3.3.3 The Court of Appeal

The Court of Appeal is always bound by previous decisions of the House of Lords.

The Court of Appeal generally is also bound by its own previous decisions. There are, however, a number of exceptions to this general rule. Lord Greene MR listed these exceptions in Young v Bristol Aeroplane Co. Ltd (1944).

MR means ‘Master of the Rolls’. This is the judge who is head of the Court of Appeal Civil Division. The odd name comes from the Middle Ages when a senior clerk in the Chancellor's office was in charge of the Chancellor's Roll, i.e. written material. A good source of information about legal terminology is on the internet at the official Court Service website. You will find a free glossary of legal terms there.

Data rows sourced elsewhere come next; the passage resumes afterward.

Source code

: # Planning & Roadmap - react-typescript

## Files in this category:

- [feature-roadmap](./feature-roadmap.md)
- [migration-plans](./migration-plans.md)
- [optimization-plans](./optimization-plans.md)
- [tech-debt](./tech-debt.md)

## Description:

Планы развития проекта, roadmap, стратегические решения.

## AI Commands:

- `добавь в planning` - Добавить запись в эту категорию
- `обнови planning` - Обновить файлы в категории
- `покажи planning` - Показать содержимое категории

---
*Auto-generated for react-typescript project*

It is not important for you to read this case at this point. What is important is the exceptions that arise, which are:

  • Where there is a conflict between two previous decisions of the Court of Appeal.

    In this situation, the latest court must decide which decision to follow and which to overrule. One reason why there can be two earlier Court of Appeal decisions that apparently say different things about the same law is that the second of the two cases might simply have been unaware of the first one when it gave its pronouncement.

  • Where a previous decision of the Court of Appeal has been overruled, either expressly or impliedly, by the House of Lords.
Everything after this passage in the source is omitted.